Fribourg en Brisgau et environs: la capitale écologique - cité solaire - capitale environnementale - green city?
Même dans une capitale écologique tout ce qui brille n'est pas vert












Fribourg, la ville implantée dans la partie Sud du Rhin supérieur jouit d’une bonne réputation. Elle est considérée comme la capitale écologique, située dans la région la plus ensoleillée d’Allemagne, la „Toscane“ allemande. Il est vrai qu’ici on a beaucoup réalisé en matière d’écologie, et pourtant, „capitale écologique“ veut simplement dire qu’ici le processus de destruction planétaire est plus lent qu’ailleurs.

La ville, avec ses 230.000 habitants, dont 35.000 étudiants, n’a cessé de se voir décerner des distinctions environnementales suprarégionales : en 1992 elle est devenue capitale écologique, en 2004 elle a été couronnée « commune durable ». Fribourg (avec ses 1800h d’ensoleillement par an) s’est retrouvée, à plusieurs reprises, en tête de la Ligue Solaire d’Allemagne, dans la catégorie des villes de plus de 100.000 habitants.

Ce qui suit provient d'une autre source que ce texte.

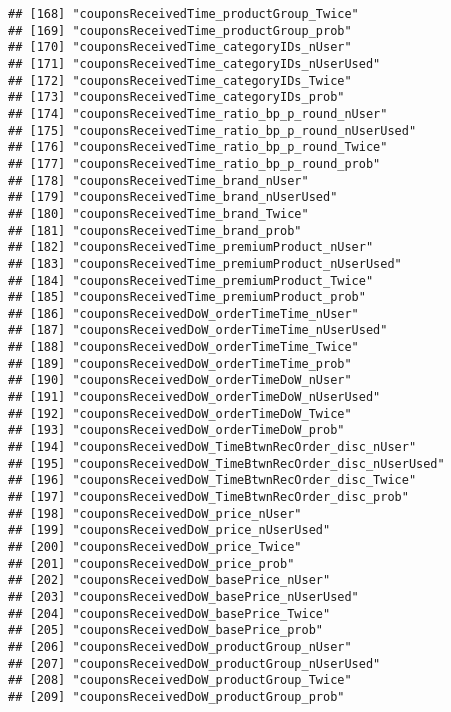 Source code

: \documentclass[10pt]{report}
\begin{document}
\begin{verbatim}
## [168] "couponsReceivedTime_productGroup_Twice"             
## [169] "couponsReceivedTime_productGroup_prob"              
## [170] "couponsReceivedTime_categoryIDs_nUser"              
## [171] "couponsReceivedTime_categoryIDs_nUserUsed"          
## [172] "couponsReceivedTime_categoryIDs_Twice"              
## [173] "couponsReceivedTime_categoryIDs_prob"               
## [174] "couponsReceivedTime_ratio_bp_p_round_nUser"         
## [175] "couponsReceivedTime_ratio_bp_p_round_nUserUsed"     
## [176] "couponsReceivedTime_ratio_bp_p_round_Twice"         
## [177] "couponsReceivedTime_ratio_bp_p_round_prob"          
## [178] "couponsReceivedTime_brand_nUser"                    
## [179] "couponsReceivedTime_brand_nUserUsed"                
## [180] "couponsReceivedTime_brand_Twice"                    
## [181] "couponsReceivedTime_brand_prob"                     
## [182] "couponsReceivedTime_premiumProduct_nUser"           
## [183] "couponsReceivedTime_premiumProduct_nUserUsed"       
## [184] "couponsReceivedTime_premiumProduct_Twice"           
## [185] "couponsReceivedTime_premiumProduct_prob"            
## [186] "couponsReceivedDoW_orderTimeTime_nUser"             
## [187] "couponsReceivedDoW_orderTimeTime_nUserUsed"         
## [188] "couponsReceivedDoW_orderTimeTime_Twice"             
## [189] "couponsReceivedDoW_orderTimeTime_prob"              
## [190] "couponsReceivedDoW_orderTimeDoW_nUser"              
## [191] "couponsReceivedDoW_orderTimeDoW_nUserUsed"          
## [192] "couponsReceivedDoW_orderTimeDoW_Twice"              
## [193] "couponsReceivedDoW_orderTimeDoW_prob"               
## [194] "couponsReceivedDoW_TimeBtwnRecOrder_disc_nUser"     
## [195] "couponsReceivedDoW_TimeBtwnRecOrder_disc_nUserUsed" 
## [196] "couponsReceivedDoW_TimeBtwnRecOrder_disc_Twice"     
## [197] "couponsReceivedDoW_TimeBtwnRecOrder_disc_prob"      
## [198] "couponsReceivedDoW_price_nUser"                     
## [199] "couponsReceivedDoW_price_nUserUsed"                 
## [200] "couponsReceivedDoW_price_Twice"                     
## [201] "couponsReceivedDoW_price_prob"                      
## [202] "couponsReceivedDoW_basePrice_nUser"                 
## [203] "couponsReceivedDoW_basePrice_nUserUsed"             
## [204] "couponsReceivedDoW_basePrice_Twice"                 
## [205] "couponsReceivedDoW_basePrice_prob"                  
## [206] "couponsReceivedDoW_productGroup_nUser"              
## [207] "couponsReceivedDoW_productGroup_nUserUsed"          
## [208] "couponsReceivedDoW_productGroup_Twice"              
## [209] "couponsReceivedDoW_productGroup_prob"               

\end{verbatim}
\end{document}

Les racines de ce développement positif remontent à plusieurs décennies. Jusqu’en 1962 Fribourg était une ville plutôt endormie, conservatrice, une ville universitaire, haut-lieu de l’Eglise catholique et siège de l’évêque. La position excentrée en Allemagne et les guerres avec la France ont empêché les grandes entreprises polluantes de s’implanter à Fribourg et dans le sud du Pays de Bade.

Vers le milieu des années 1970, malgré un maire du parti des sociaux democrates, il y a eu, dans cette région politiquement plutôt conservatrice, des conflits écologiques massifs. Ainsi, non loin de Fribourg, on a pu, en occupant les terrains, empêcher la construction d’une usine de chimie à Marckolsheim (France) et de trois centrales atomiques à Wyhl (Allemagne), Kaiseraugst (Suisse) et Gerstheim (France). En 1976, à Sasbach dans le Kaiserstuhl, le BUND et d’autres comités de citoyens ont organisé la première grande exposition au monde sur les énergies renouvelables : die « Sonnentage » (les « Journées du Soleil »).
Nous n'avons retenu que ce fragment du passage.